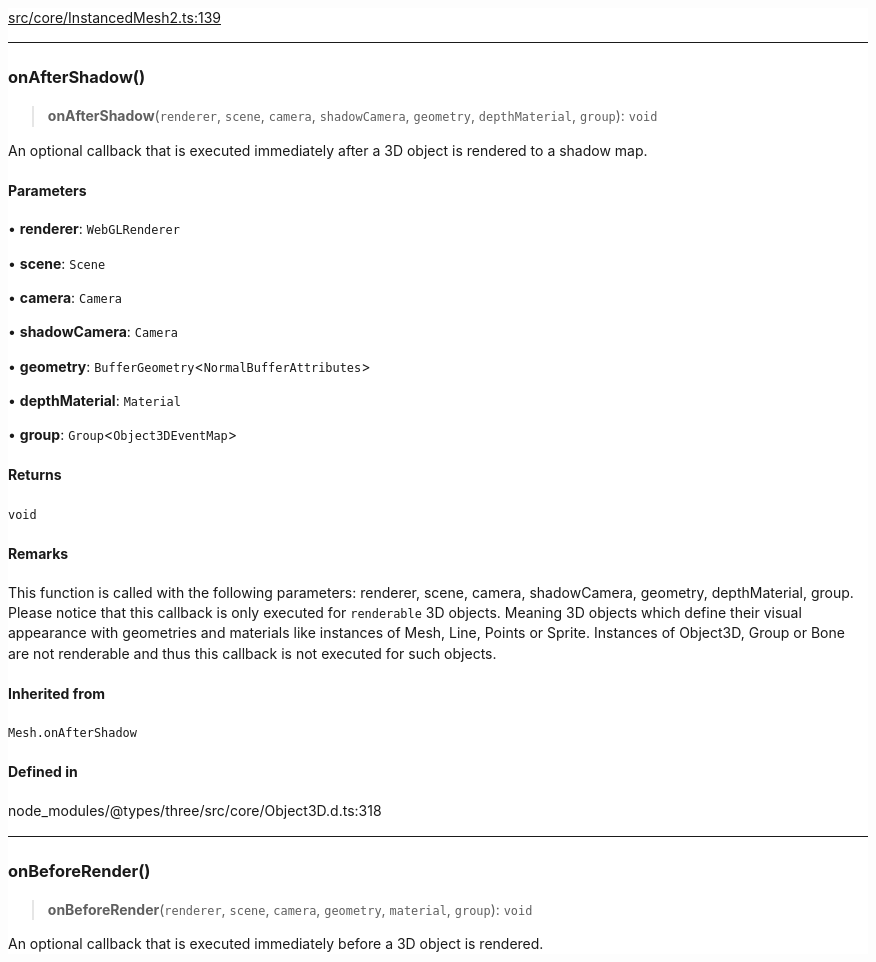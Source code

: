 [src/core/InstancedMesh2.ts:139](https://github.com/agargaro/instanced-mesh/blob/6b4aafb234e44b872be8f20e0304628a1f2217cf/src/core/InstancedMesh2.ts#L139)

***

### onAfterShadow()

> **onAfterShadow**(`renderer`, `scene`, `camera`, `shadowCamera`, `geometry`, `depthMaterial`, `group`): `void`

An optional callback that is executed immediately after a 3D object is rendered to a shadow map.

#### Parameters

• **renderer**: `WebGLRenderer`

• **scene**: `Scene`

• **camera**: `Camera`

• **shadowCamera**: `Camera`

• **geometry**: `BufferGeometry`\<`NormalBufferAttributes`\>

• **depthMaterial**: `Material`

• **group**: `Group`\<`Object3DEventMap`\>

#### Returns

`void`

#### Remarks

This function is called with the following parameters: renderer, scene, camera, shadowCamera, geometry,
depthMaterial, group.
Please notice that this callback is only executed for `renderable` 3D objects. Meaning 3D objects which
define their visual appearance with geometries and materials like instances of Mesh, Line,
Points or Sprite. Instances of Object3D, Group or Bone are not renderable
and thus this callback is not executed for such objects.

#### Inherited from

`Mesh.onAfterShadow`

#### Defined in

node\_modules/@types/three/src/core/Object3D.d.ts:318

***

### onBeforeRender()

> **onBeforeRender**(`renderer`, `scene`, `camera`, `geometry`, `material`, `group`): `void`

An optional callback that is executed immediately before a 3D object is rendered.

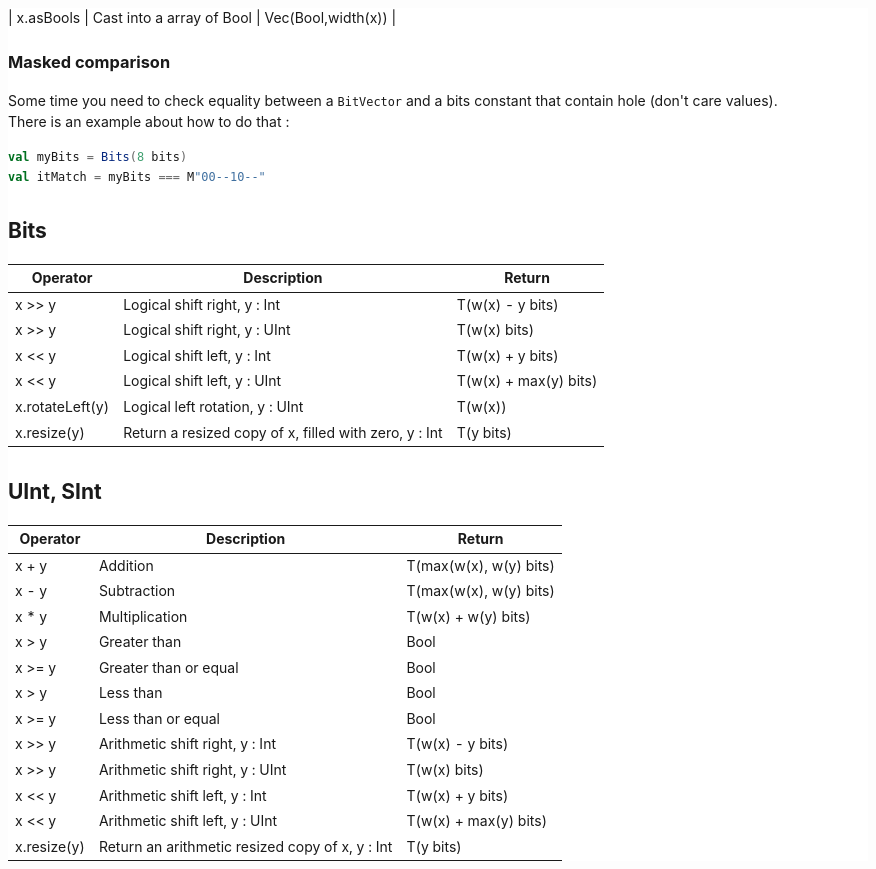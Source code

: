 | x.asBools |  Cast into a array of Bool | Vec(Bool,width(x)) |


### Masked comparison

Some time you need to check equality between a `BitVector` and a bits constant that contain hole (don't care values).<br>
There is an example about how to do that :

```scala
val myBits = Bits(8 bits)
val itMatch = myBits === M"00--10--"
```

## Bits

| Operator | Description | Return |
| ------- | ---- | --- |
| x >> y |  Logical shift right, y : Int | T(w(x) - y bits) |
| x >> y |  Logical shift right, y : UInt | T(w(x) bits) |
| x << y |  Logical shift left, y : Int | T(w(x) + y bits) |
| x << y |  Logical shift left, y : UInt | T(w(x) + max(y) bits) |
| x.rotateLeft(y) |  Logical left rotation, y : UInt | T(w(x)) |
| x.resize(y) |  Return a resized copy of x, filled with zero, y : Int  | T(y bits) |

## UInt, SInt

| Operator | Description | Return |
| ------- | ---- | --- |
| x + y |  Addition | T(max(w(x), w(y) bits) |
| x - y |  Subtraction  | T(max(w(x), w(y) bits) |
| x * y |  Multiplication | T(w(x) + w(y) bits) |
| x > y |  Greater than  | Bool  |
| x >= y |  Greater than or equal | Bool  |
| x > y |  Less than  | Bool |
| x >= y |  Less than or equal | Bool  |
| x >> y |  Arithmetic shift right, y : Int | T(w(x) - y bits) |
| x >> y |  Arithmetic shift right, y : UInt | T(w(x) bits) |
| x << y |  Arithmetic shift left, y : Int | T(w(x) + y bits) |
| x << y |  Arithmetic shift left, y : UInt | T(w(x) + max(y) bits) |
| x.resize(y) |  Return an arithmetic resized copy of x, y : Int  | T(y bits) |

§ DIRECTIONS
Of all the entries above, retype exactly the lines from the line with "Bool | Vec(Bool,width(x)) |" to the line with "Arithmetic shift right, y : Int", both included, and no others.

§ OUTPUT
: | x.asBools |  Cast into a array of Bool | Vec(Bool,width(x)) |


### Masked comparison

Some time you need to check equality between a `BitVector` and a bits constant that contain hole (don't care values).<br>
There is an example about how to do that :

```scala
val myBits = Bits(8 bits)
val itMatch = myBits === M"00--10--"
```

## Bits

| Operator | Description | Return |
| ------- | ---- | --- |
| x >> y |  Logical shift right, y : Int | T(w(x) - y bits) |
| x >> y |  Logical shift right, y : UInt | T(w(x) bits) |
| x << y |  Logical shift left, y : Int | T(w(x) + y bits) |
| x << y |  Logical shift left, y : UInt | T(w(x) + max(y) bits) |
| x.rotateLeft(y) |  Logical left rotation, y : UInt | T(w(x)) |
| x.resize(y) |  Return a resized copy of x, filled with zero, y : Int  | T(y bits) |

## UInt, SInt

| Operator | Description | Return |
| ------- | ---- | --- |
| x + y |  Addition | T(max(w(x), w(y) bits) |
| x - y |  Subtraction  | T(max(w(x), w(y) bits) |
| x * y |  Multiplication | T(w(x) + w(y) bits) |
| x > y |  Greater than  | Bool  |
| x >= y |  Greater than or equal | Bool  |
| x > y |  Less than  | Bool |
| x >= y |  Less than or equal | Bool  |
| x >> y |  Arithmetic shift right, y : Int | T(w(x) - y bits) |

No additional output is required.